Anyone ready for philosophical science-fiction?
Let’s start with the title. In Latin, “Ad Astra” means “to the stars,” but the entire phrase is “Ad Astra Per Aspera,” meaning “to the stars through hardships.”
Set in an unspecified future when interplanetary travel is common, the constant search for intelligent life in the outer reaches of the solar system continues.
Under top-secret orders from SpaceCom, cool, collected Major Roy McBride (Brad Pitt), whose pulse never exceeds 80 beats per minute, is dispatched to Neptune to find his astronaut father, H. Clifford McBride (Tommy Lee Jones), an American hero thought to have died many years ago, but now suspected to be behind power surges that endanger Earth.
“Like I have a choice,” Roy dutifully mutters. “We go to work.

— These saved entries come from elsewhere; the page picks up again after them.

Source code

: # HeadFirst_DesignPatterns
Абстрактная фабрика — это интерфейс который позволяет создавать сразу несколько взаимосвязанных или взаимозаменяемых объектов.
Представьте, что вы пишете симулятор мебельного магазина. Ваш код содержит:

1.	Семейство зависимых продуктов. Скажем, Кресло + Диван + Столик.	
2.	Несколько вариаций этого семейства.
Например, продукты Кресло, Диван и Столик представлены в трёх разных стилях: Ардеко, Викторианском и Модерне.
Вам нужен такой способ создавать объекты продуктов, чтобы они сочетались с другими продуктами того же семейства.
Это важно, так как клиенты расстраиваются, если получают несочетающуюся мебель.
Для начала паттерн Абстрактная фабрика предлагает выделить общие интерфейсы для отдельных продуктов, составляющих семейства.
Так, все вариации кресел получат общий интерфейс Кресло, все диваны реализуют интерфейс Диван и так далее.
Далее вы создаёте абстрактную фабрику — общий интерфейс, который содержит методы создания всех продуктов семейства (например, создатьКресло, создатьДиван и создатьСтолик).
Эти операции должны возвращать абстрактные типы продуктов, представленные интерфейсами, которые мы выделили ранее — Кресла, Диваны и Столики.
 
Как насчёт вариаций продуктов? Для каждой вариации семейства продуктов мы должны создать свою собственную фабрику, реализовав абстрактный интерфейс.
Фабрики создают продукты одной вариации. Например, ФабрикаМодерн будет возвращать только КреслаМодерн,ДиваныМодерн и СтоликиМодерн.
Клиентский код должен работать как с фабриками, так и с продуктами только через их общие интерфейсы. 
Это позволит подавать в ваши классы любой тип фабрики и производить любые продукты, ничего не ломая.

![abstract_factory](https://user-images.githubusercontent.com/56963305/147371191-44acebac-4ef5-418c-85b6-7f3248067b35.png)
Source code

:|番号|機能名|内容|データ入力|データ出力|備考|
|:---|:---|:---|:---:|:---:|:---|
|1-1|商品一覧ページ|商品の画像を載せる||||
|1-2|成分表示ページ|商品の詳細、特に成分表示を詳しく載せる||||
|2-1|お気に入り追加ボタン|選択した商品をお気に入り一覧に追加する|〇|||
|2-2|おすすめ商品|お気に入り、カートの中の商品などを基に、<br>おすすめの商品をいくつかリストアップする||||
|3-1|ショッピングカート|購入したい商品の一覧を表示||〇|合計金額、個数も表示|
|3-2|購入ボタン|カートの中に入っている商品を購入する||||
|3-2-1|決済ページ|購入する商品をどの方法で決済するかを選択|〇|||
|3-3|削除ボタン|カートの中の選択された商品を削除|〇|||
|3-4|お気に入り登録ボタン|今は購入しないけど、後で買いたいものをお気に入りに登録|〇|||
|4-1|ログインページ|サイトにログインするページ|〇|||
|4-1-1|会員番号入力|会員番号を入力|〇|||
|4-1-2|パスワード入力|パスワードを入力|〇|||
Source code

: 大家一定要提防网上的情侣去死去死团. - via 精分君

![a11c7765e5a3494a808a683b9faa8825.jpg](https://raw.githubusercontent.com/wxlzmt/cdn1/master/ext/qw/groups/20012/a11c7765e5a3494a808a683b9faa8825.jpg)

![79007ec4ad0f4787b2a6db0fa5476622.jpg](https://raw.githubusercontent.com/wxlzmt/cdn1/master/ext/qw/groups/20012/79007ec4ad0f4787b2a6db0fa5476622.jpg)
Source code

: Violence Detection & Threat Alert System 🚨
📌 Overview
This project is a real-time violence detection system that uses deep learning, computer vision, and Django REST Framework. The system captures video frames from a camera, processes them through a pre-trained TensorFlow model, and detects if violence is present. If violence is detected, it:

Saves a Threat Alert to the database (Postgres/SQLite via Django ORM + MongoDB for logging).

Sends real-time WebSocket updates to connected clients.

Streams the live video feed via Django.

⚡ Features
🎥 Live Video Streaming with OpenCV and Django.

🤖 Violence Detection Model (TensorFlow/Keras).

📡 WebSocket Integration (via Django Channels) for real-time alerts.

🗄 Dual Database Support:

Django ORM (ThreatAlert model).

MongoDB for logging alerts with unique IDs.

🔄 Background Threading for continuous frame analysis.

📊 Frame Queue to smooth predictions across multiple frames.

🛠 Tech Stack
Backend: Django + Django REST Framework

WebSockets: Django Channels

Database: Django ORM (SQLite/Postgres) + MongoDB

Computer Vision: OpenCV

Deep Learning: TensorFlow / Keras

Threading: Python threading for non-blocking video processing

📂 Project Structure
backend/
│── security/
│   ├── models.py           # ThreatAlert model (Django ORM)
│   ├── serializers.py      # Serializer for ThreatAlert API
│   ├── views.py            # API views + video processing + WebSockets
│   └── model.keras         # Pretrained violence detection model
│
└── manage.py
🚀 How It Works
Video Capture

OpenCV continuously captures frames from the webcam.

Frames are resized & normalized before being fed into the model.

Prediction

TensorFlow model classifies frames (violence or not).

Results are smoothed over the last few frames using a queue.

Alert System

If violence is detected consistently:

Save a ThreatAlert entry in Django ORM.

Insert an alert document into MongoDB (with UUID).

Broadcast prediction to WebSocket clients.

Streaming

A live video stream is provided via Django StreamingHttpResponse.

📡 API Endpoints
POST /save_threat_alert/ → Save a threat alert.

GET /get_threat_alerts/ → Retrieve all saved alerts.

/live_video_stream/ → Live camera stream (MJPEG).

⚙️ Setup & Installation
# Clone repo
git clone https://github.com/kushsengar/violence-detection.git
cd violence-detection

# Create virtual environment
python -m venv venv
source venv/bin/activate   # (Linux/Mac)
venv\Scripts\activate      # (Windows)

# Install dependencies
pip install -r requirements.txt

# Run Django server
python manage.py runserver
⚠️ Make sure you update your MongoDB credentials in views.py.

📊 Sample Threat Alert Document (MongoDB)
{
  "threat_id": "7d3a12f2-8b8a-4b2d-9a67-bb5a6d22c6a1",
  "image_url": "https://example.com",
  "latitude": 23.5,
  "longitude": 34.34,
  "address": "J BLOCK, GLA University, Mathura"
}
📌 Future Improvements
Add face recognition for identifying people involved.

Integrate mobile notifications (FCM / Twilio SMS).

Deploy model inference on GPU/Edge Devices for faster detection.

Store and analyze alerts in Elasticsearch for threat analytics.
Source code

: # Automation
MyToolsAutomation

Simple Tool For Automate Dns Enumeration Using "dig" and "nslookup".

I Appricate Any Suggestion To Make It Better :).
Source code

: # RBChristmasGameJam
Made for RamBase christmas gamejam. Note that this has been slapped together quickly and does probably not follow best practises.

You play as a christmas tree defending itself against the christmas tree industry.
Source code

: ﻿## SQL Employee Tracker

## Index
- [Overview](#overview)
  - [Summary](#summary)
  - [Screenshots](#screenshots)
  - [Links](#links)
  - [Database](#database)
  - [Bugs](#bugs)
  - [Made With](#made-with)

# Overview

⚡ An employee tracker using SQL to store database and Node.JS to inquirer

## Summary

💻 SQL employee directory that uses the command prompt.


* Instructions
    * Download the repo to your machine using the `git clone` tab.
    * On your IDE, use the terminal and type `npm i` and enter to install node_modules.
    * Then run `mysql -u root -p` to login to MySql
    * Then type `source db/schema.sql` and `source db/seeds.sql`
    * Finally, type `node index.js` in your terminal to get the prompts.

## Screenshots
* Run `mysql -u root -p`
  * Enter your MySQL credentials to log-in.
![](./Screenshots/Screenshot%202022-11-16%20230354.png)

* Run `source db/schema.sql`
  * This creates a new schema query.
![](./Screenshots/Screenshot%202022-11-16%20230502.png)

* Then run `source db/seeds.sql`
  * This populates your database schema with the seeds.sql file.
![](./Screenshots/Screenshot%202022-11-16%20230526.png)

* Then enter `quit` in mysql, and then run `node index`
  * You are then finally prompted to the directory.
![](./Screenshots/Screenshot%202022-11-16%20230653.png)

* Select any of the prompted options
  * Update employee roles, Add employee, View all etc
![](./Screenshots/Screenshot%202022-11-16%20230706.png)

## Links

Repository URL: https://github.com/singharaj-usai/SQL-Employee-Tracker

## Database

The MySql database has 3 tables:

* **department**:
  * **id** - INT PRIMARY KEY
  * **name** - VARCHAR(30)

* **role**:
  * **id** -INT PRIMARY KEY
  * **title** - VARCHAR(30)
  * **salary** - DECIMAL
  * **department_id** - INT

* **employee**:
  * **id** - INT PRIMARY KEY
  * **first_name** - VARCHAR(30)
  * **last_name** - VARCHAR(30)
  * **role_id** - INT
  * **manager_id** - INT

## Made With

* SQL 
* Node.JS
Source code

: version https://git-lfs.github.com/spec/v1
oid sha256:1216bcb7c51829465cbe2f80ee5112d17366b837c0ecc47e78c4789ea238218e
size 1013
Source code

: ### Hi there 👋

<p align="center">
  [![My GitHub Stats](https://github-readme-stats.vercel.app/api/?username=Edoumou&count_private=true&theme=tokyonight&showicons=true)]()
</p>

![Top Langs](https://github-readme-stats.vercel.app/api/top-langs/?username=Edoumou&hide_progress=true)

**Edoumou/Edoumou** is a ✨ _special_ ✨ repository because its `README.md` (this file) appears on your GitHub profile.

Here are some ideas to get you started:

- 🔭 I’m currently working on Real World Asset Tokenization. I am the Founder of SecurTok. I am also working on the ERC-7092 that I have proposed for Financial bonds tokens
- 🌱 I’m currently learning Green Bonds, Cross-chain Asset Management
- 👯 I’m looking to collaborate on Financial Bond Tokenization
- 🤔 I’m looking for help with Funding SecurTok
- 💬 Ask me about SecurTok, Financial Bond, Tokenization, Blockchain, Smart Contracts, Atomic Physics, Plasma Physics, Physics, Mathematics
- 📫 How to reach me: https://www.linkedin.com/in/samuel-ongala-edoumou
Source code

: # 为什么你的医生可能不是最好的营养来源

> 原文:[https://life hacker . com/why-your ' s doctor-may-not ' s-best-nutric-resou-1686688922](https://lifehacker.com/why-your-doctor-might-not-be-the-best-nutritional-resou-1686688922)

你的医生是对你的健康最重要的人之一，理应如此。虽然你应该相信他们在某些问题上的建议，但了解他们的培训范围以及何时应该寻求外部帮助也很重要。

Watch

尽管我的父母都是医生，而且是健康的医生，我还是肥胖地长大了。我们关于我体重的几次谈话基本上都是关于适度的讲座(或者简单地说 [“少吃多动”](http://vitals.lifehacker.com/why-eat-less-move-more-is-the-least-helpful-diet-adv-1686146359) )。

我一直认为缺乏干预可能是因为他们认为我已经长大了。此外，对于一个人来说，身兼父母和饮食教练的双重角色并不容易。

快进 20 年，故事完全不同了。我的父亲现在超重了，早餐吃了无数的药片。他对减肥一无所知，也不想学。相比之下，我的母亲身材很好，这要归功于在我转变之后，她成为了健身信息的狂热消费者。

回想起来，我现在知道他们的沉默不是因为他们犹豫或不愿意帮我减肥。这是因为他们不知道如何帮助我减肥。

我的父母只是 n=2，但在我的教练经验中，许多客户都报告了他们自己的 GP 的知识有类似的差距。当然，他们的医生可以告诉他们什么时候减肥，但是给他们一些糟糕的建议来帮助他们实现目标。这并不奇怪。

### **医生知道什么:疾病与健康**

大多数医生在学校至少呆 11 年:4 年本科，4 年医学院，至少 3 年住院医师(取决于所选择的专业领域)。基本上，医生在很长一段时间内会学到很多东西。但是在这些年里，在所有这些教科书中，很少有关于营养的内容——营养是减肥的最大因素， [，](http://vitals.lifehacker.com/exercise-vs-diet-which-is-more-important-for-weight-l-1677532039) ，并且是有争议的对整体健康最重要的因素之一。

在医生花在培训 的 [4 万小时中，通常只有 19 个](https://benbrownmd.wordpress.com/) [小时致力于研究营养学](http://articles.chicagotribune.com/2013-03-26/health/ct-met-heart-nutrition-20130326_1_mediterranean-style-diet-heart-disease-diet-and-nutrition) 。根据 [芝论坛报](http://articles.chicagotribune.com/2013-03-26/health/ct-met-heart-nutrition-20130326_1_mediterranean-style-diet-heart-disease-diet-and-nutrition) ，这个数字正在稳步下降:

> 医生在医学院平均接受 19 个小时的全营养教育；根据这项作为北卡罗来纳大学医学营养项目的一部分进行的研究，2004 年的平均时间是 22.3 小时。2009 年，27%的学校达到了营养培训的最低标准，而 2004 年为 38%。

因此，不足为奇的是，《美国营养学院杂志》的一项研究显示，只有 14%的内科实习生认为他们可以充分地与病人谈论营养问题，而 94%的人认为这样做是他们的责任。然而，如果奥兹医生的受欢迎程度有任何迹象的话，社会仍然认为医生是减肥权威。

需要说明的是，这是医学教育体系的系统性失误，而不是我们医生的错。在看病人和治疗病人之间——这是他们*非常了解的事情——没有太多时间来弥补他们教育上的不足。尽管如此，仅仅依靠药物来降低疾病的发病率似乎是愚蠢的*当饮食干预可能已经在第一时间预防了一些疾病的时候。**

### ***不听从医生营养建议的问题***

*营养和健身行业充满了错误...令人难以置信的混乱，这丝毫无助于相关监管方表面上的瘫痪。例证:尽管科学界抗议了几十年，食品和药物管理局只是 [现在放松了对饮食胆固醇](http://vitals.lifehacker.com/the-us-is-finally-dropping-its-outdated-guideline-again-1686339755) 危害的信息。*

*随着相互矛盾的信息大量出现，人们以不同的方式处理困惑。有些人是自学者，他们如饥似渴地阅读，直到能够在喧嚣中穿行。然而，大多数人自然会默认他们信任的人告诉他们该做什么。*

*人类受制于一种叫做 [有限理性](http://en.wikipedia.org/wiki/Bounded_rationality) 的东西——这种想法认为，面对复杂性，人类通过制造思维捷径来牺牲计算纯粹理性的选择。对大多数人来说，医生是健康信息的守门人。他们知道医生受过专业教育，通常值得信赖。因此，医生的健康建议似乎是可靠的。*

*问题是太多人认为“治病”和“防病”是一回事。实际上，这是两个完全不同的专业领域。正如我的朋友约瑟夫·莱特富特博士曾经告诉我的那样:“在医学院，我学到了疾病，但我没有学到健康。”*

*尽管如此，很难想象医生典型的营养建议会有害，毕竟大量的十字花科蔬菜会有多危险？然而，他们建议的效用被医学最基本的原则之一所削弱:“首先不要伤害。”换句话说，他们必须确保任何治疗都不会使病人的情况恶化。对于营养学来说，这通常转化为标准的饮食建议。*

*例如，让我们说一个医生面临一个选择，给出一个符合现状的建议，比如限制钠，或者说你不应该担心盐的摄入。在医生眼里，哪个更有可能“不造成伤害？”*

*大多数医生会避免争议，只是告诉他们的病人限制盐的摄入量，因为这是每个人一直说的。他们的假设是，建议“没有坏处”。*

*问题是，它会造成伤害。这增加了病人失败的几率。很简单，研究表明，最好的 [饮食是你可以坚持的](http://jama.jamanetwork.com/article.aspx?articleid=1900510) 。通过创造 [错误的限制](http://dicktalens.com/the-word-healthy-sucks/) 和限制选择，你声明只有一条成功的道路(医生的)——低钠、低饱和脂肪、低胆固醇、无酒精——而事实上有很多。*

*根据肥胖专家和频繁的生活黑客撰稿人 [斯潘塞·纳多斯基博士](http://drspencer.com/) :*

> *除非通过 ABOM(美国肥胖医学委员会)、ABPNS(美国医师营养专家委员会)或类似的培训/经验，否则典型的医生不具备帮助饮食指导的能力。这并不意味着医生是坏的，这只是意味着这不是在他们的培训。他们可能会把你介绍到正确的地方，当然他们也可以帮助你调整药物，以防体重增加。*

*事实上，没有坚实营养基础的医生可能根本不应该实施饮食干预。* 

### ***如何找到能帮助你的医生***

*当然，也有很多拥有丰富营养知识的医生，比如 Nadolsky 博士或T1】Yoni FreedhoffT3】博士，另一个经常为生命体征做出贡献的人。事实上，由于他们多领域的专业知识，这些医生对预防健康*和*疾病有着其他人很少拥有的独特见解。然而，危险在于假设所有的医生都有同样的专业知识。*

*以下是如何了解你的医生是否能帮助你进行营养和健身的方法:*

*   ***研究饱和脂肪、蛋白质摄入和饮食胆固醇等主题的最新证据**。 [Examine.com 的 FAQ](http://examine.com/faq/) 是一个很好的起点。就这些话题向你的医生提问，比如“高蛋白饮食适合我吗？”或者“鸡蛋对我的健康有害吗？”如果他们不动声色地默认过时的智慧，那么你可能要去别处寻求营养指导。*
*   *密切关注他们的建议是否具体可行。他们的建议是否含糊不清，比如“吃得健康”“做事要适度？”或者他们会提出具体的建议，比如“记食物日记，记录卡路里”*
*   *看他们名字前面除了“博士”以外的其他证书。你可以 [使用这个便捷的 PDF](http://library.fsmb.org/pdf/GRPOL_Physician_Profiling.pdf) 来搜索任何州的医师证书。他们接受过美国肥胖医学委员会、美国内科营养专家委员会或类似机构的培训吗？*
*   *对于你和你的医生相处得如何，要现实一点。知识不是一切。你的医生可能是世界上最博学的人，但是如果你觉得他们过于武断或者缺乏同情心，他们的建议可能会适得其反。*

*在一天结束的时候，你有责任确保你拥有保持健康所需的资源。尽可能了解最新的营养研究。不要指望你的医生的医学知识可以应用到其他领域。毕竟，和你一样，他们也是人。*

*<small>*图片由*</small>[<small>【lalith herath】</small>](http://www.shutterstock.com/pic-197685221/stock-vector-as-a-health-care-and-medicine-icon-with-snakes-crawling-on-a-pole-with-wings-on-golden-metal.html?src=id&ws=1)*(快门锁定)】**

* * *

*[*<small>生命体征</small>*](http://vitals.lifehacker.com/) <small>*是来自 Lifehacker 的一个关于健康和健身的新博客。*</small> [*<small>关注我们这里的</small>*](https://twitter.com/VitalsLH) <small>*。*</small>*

We do our jobs. Then it’s over.” Which may explain Roy’s long estrangement from his wife Eve (Liv Tyler).
And so his epic journey into the galaxy begins – from Earth to the Moon, onto Mars, then Neptune, accompanied by his father’s now-retired colleague Thomas Pruitt (Donald Sutherland) on the ill-fated Lima Project.
Over-colonized, Moon-dwellers battle urban congestion and pirates abound, smashing their moon rovers into unsuspecting astronauts. Then it’s onto Mars, where Roy’s stoic persistence is questioned by Helen Lantros (Ruth Negga), who teaches him about the value of connectivity in the moment.
Writer/director James Gray (“The Lost City of Z”), collaborating with co-screenwriter Ethan Gross and cinematographer Hoyte Van Hoytema (“Dunkirk”), explores the elusive father/son dynamic, veering from abandonment to longing, from fear to love, following a tight three-act structure with cerebral restraint and grace.
“We wanted to investigate the inability to connect with others, and the self-protection mechanisms one builds up that keep us from really being open,” Pitt says, explaining the existential loneliness of Roy McBride.
On the Granger Movie Gauge of 1 to 10, “Ad Astra” is an exquisite 8, boldly challenging the tone and rhythm of outer-space exploration.